- Born: March 16, 1869 Englewood, New Jersey, U.S.
- Died: June 25, 1957 (aged 88) Long Island, New York, U.S.
- Occupations: Anti-suffrage leader, publisher
- Years active: 1913–1932
- Organization(s): National Association Opposed to Woman Suffrage (NAOWS), Woman Patriot Publishing Company (WPPC)
- Known for: Anti-suffragist activism
- Notable work: The Woman Patriot (newspaper)
- Parent: John William Kilbreth (father) Mary Culbertson Kilbreth (mother)
- Relatives: James Kilbreth (brother) John William Kilbreth Jr. (brother)

= Mary Kilbreth =

American anti-suffragist (1869–1957)

Mary Guthrie Kilbreth (March 16, 1869 – June 25, 1957) was an American anti-suffragist and an active member of the Daughters of the American Revolution. She became president of the New York State Association Opposed to Woman Suffrage (NAOWS) in 1919.

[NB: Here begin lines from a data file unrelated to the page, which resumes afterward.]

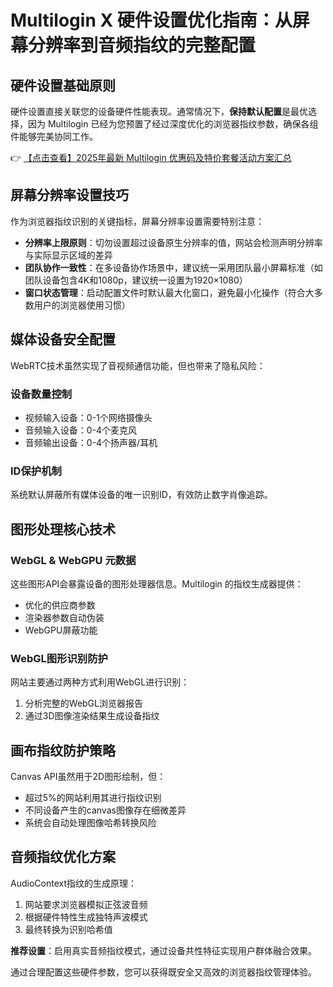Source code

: # Multilogin X 硬件设置优化指南：从屏幕分辨率到音频指纹的完整配置

## 硬件设置基础原则

硬件设置直接关联您的设备硬件性能表现。通常情况下，**保持默认配置**是最优选择，因为 Multilogin 已经为您预置了经过深度优化的浏览器指纹参数，确保各组件能够完美协同工作。

👉 [【点击查看】2025年最新 Multilogin 优惠码及特价套餐活动方案汇总](https://bit.ly/multIlogin)

## 屏幕分辨率设置技巧

作为浏览器指纹识别的关键指标，屏幕分辨率设置需要特别注意：

- **分辨率上限原则**：切勿设置超过设备原生分辨率的值，网站会检测声明分辨率与实际显示区域的差异
- **团队协作一致性**：在多设备协作场景中，建议统一采用团队最小屏幕标准（如团队设备包含4K和1080p，建议统一设置为1920×1080）
- **窗口状态管理**：启动配置文件时默认最大化窗口，避免最小化操作（符合大多数用户的浏览器使用习惯）

## 媒体设备安全配置

WebRTC技术虽然实现了音视频通信功能，但也带来了隐私风险：

### 设备数量控制
- 视频输入设备：0-1个网络摄像头
- 音频输入设备：0-4个麦克风
- 音频输出设备：0-4个扬声器/耳机

### ID保护机制
系统默认屏蔽所有媒体设备的唯一识别ID，有效防止数字肖像追踪。

## 图形处理核心技术

### WebGL & WebGPU 元数据
这些图形API会暴露设备的图形处理器信息。Multilogin 的指纹生成器提供：
- 优化的供应商参数
- 渲染器参数自动伪装
- WebGPU屏蔽功能

### WebGL图形识别防护
网站主要通过两种方式利用WebGL进行识别：
1. 分析完整的WebGL浏览器报告
2. 通过3D图像渲染结果生成设备指纹

## 画布指纹防护策略

Canvas API虽然用于2D图形绘制，但：
- 超过5%的网站利用其进行指纹识别
- 不同设备产生的canvas图像存在细微差异
- 系统会自动处理图像哈希转换风险

## 音频指纹优化方案

AudioContext指纹的生成原理：
1. 网站要求浏览器模拟正弦波音频
2. 根据硬件特性生成独特声波模式
3. 最终转换为识别哈希值

**推荐设置**：启用真实音频指纹模式，通过设备共性特征实现用户群体融合效果。

通过合理配置这些硬件参数，您可以获得既安全又高效的浏览器指纹管理体验。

== Early life and education ==
Kilbreth was born in Englewood, New Jersey in March 16, 1869. Her parents were Mary Culbertson and John William Kilbreth. John was a director of the Ohio Live Stock Insurance Company and trustee of the Ohio Life Insurance Company. Both of her parents came from wealthy and prominent families, the Culbertsons and the Guthries, who have a long history in America.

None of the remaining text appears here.